Rom 6:4 Therefore we are buried with him by baptism into death: that like as Christ was raised up from the dead by the glory of the Father, even so we also should walk in newness of life.

2.) As the bride is in Christ circumcised, so is the female in the male circumcised.

Col 2:11 In whom also ye are circumcised with the circumcision made without hands, in putting off the body of the sins of the flesh by the circumcision of Christ:

Sorry I'm way late on this - just my .


----------



## toddpedlar (Jul 4, 2008)

a mere housewife said:


> Thank you; that does answer my question.
> 
> Ruben and I would selfishly love to sit down with a group of you and 'non-argumentatively' ask all the questions we have . This has been most helpful; I think I understand the paedo view on this point now and can consider it, and its relation to other paedo views, more comprehendingly and accurately.
> 
> {added: just linking this thread to the split off for the future reference of anyone who might want to follow said link}



Hey, why not arrange a Chicago get-together? Bawb and I could come down and bring brats & beer, and you two could drive up and bring some barbecued beef and we could make it a Midwest barbecue baptism bash!


----------



## tburus (Jul 4, 2008)

Dawie said:


> 2.) As the bride is in Christ circumcised, so is the female in the male circumcised.
> 
> Col 2:11 In whom also ye are circumcised with the circumcision made without hands, in putting off the body of the sins of the flesh by the circumcision of Christ:



I'm sorry because I know this thread had been very genial so far, but did you just claim that Jesus underwent spiritual circumcision? Why would Jesus need to remove the "body of the sins of the flesh"? If this is what you are saying, that Christ was circumcisized spiritually and that our spiritual circumcision is inherited from his, I would have to strongly disagree.


----------



## TimV (Jul 4, 2008)

> In keeping with the fulness of New Testament administration, this demonstrates that federalism has not been curtailed, but rather expanded so as to include women where there is no believing male presence.

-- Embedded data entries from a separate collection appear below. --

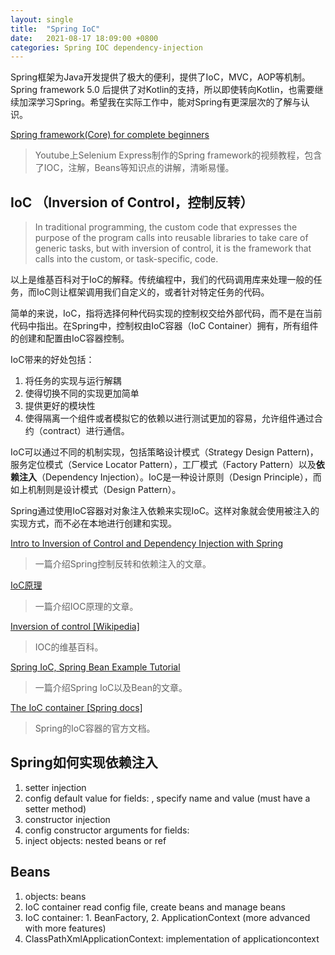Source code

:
 ```yaml
---
layout: single
title:  "Spring IoC"
date:   2021-08-17 18:09:00 +0800
categories: Spring IOC dependency-injection
---
```


Spring框架为Java开发提供了极大的便利，提供了IoC，MVC，AOP等机制。Spring framework 5.0 后提供了对Kotlin的支持，所以即使转向Kotlin，也需要继续加深学习Spring。希望我在实际工作中，能对Spring有更深层次的了解与认识。

[Spring framework(Core) for complete beginners](https://youtu.be/r2Q0Jzl2qMQ)
>Youtube上Selenium Express制作的Spring framework的视频教程，包含了IOC，注解，Beans等知识点的讲解，清晰易懂。

<h2>IoC （Inversion of Control，控制反转）</h2>

>In traditional programming, the custom code that expresses the purpose of the program calls into reusable libraries to take care of generic tasks, but with inversion of control, it is the framework that calls into the custom, or task-specific, code.

以上是维基百科对于IoC的解释。传统编程中，我们的代码调用库来处理一般的任务，而IoC则让框架调用我们自定义的，或者针对特定任务的代码。

简单的来说，IoC，指将选择何种代码实现的控制权交给外部代码，而不是在当前代码中指出。在Spring中，控制权由IoC容器（IoC Container）拥有，所有组件的创建和配置由IoC容器控制。

IoC带来的好处包括：
1. 将任务的实现与运行解耦
2. 使得切换不同的实现更加简单
3. 提供更好的模块性
4. 使得隔离一个组件或者模拟它的依赖以进行测试更加的容易，允许组件通过合约（contract）进行通信。

IoC可以通过不同的机制实现，包括策略设计模式（Strategy Design Pattern)，服务定位模式（Service Locator Pattern），工厂模式（Factory Pattern）以及**依赖注入**（Dependency Injection）。IoC是一种设计原则（Design Principle），而如上机制则是设计模式（Design Pattern）。

Spring通过使用IoC容器对对象注入依赖来实现IoC。这样对象就会使用被注入的实现方式，而不必在本地进行创建和实现。

[Intro to Inversion of Control and Dependency Injection with Spring](https://www.baeldung.com/inversion-control-and-dependency-injection-in-spring)
>一篇介绍Spring控制反转和依赖注入的文章。

[IoC原理](https://www.liaoxuefeng.com/wiki/1252599548343744/1282381977747489)
>一篇介绍IOC原理的文章。

[Inversion of control [Wikipedia]](https://en.wikipedia.org/wiki/Inversion_of_control)
>IOC的维基百科。

 [Spring IoC, Spring Bean Example Tutorial](https://www.journaldev.com/2461/spring-ioc-bean-example-tutorial)
 >一篇介绍Spring IoC以及Bean的文章。

 [The IoC container [Spring docs]](https://docs.spring.io/spring-framework/docs/3.2.x/spring-framework-reference/html/beans.html)
 >Spring的IoC容器的官方文档。

<h2>Spring如何实现依赖注入</h2>

1. setter injection
2. config default value for fields: <property>, specify name and value (must have a setter method)
3. constructor injection
4. config constructor arguments for fields: <constructor-arg>
5. inject objects: nested beans or ref

<h2>Beans</h2>

1. objects: beans
2. IoC container read config file, create beans and manage beans
3. IoC container: 1. BeanFactory, 2. ApplicationContext (more advanced with more features)
4. ClassPathXmlApplicationContext: implementation of applicationcontext
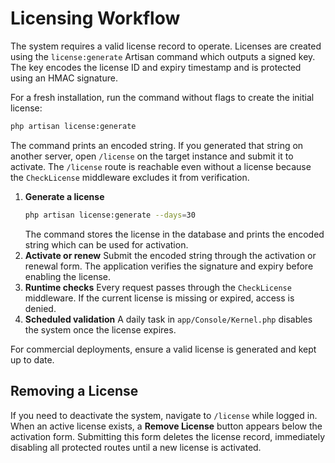 # Licensing Workflow

The system requires a valid license record to operate. Licenses are created using the `license:generate` Artisan command which outputs a signed key. The key encodes the license ID and expiry timestamp and is protected using an HMAC signature.

For a fresh installation, run the command without flags to create the initial license:

```bash
php artisan license:generate
```

The command prints an encoded string. If you generated that string on another server, open `/license` on the target instance and submit it to activate. The `/license` route is reachable even without a license because the `CheckLicense` middleware excludes it from verification.

1. **Generate a license**
   ```bash
   php artisan license:generate --days=30
   ```
   The command stores the license in the database and prints the encoded string which can be used for activation.
2. **Activate or renew**
   Submit the encoded string through the activation or renewal form.  The application verifies the signature and expiry before enabling the license.
3. **Runtime checks**
   Every request passes through the `CheckLicense` middleware.  If the current license is missing or expired, access is denied.
4. **Scheduled validation**
   A daily task in `app/Console/Kernel.php` disables the system once the license expires.

For commercial deployments, ensure a valid license is generated and kept up to date.

## Removing a License

If you need to deactivate the system, navigate to `/license` while logged in. When an active license exists, a **Remove License** button appears below the activation form. Submitting this form deletes the license record, immediately disabling all protected routes until a new license is activated.
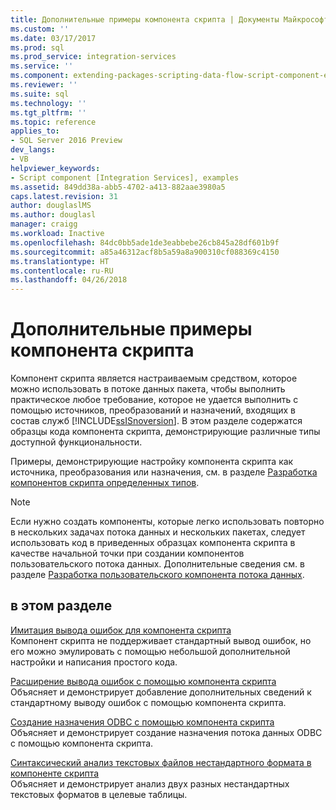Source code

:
 ```yaml
---
title: Дополнительные примеры компонента скрипта | Документы Майкрософт
ms.custom: ''
ms.date: 03/17/2017
ms.prod: sql
ms.prod_service: integration-services
ms.service: ''
ms.component: extending-packages-scripting-data-flow-script-component-examples
ms.reviewer: ''
ms.suite: sql
ms.technology: ''
ms.tgt_pltfrm: ''
ms.topic: reference
applies_to:
- SQL Server 2016 Preview
dev_langs:
- VB
helpviewer_keywords:
- Script component [Integration Services], examples
ms.assetid: 849dd38a-abb5-4702-a413-882aae3980a5
caps.latest.revision: 31
author: douglaslMS
ms.author: douglasl
manager: craigg
ms.workload: Inactive
ms.openlocfilehash: 84dc0bb5ade1de3eabbebe26cb845a28df601b9f
ms.sourcegitcommit: a85a46312acf8b5a59a8a900310cf088369c4150
ms.translationtype: HT
ms.contentlocale: ru-RU
ms.lasthandoff: 04/26/2018
---
```

# <a name="additional-script-component-examples"></a>Дополнительные примеры компонента скрипта
  Компонент скрипта является настраиваемым средством, которое можно использовать в потоке данных пакета, чтобы выполнить практическое любое требование, которое не удается выполнить с помощью источников, преобразований и назначений, входящих в состав служб [!INCLUDE[ssISnoversion](../../includes/ssisnoversion-md.md)]. В этом разделе содержатся образцы кода компонента скрипта, демонстрирующие различные типы доступной функциональности.  
  
 Примеры, демонстрирующие настройку компонента скрипта как источника, преобразования или назначения, см. в разделе [Разработка компонентов скрипта определенных типов](../../integration-services/extending-packages-scripting-data-flow-script-component-types/developing-specific-types-of-script-components.md).  
  
> [!NOTE]  
>  Если нужно создать компоненты, которые легко использовать повторно в нескольких задачах потока данных и нескольких пакетах, следует использовать код в приведенных образцах компонента скрипта в качестве начальной точки при создании компонентов пользовательского потока данных. Дополнительные сведения см. в разделе [Разработка пользовательского компонента потока данных](../../integration-services/extending-packages-custom-objects/data-flow/developing-a-custom-data-flow-component.md).  
  
## <a name="in-this-section"></a>в этом разделе  
 [Имитация вывода ошибок для компонента скрипта](../../integration-services/extending-packages-scripting-data-flow-script-component-examples/simulating-an-error-output-for-the-script-component.md)  
 Компонент скрипта не поддерживает стандартный вывод ошибок, но его можно эмулировать с помощью небольшой дополнительной настройки и написания простого кода.  
  
 [Расширение вывода ошибок с помощью компонента скрипта](../../integration-services/extending-packages-scripting-data-flow-script-component-examples/enhancing-an-error-output-with-the-script-component.md)  
 Объясняет и демонстрирует добавление дополнительных сведений к стандартному выводу ошибок с помощью компонента скрипта.  
  
 [Создание назначения ODBC с помощью компонента скрипта](../../integration-services/extending-packages-scripting-data-flow-script-component-examples/creating-an-odbc-destination-with-the-script-component.md)  
 Объясняет и демонстрирует создание назначения потока данных ODBC с помощью компонента скрипта.  
  
 [Синтаксический анализ текстовых файлов нестандартного формата в компоненте скрипта](../../integration-services/extending-packages-scripting-data-flow-script-component-examples/parsing-non-standard-text-file-formats-with-the-script-component.md)  
 Объясняет и демонстрирует анализ двух разных нестандартных текстовых форматов в целевые таблицы.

Federalism has always included women heads of households. From Numbers 30

"When a young woman still living in her father's house makes a vow to the LORD or obligates herself by a pledge 4 and her father hears about her vow or pledge but says nothing to her, then all her vows and every pledge by which she obligated herself will stand. 5 But if her father forbids her when he hears about it, none of her vows or the pledges by which she obligated herself will stand; the LORD will release her because her father has forbidden her. 

6 "If she marries after she makes a vow or after her lips utter a rash promise by which she obligates herself 7 and her husband hears about it but says nothing to her, then her vows or the pledges by which she obligated herself will stand. 8 But if her husband forbids her when he hears about it, he nullifies the vow that obligates her or the rash promise by which she obligates herself, and the LORD will release her. 

9 "*Any vow or obligation taken by a widow or divorced woman will be binding on her. *


----------



## Quickened (Jul 4, 2008)

toddpedlar said:


> a mere housewife said:
> 
> 
> > Thank you; that does answer my question.
> ...



Talk about a good idea!!


----------



## Dawie (Jul 4, 2008)

tburus said:


> Dawie said:
> 
> 
> > 2.) As the bride is in Christ circumcised, so is the female in the male circumcised.
> ...



Hi T

No I meant the elect (bride) were in Christ circumcised in his death, of which physical circumcision is the type. During their lives this true circumcision is applied to them.


----------



## tburus (Jul 4, 2008)

Dawie said:


> Hi T
> 
> No I meant the elect (bride) were in Christ circumcised in his death, of which physical circumcision is the type. During their lives this true circumcision is applied to them.



Thank you for clarifying your statement for me.


----------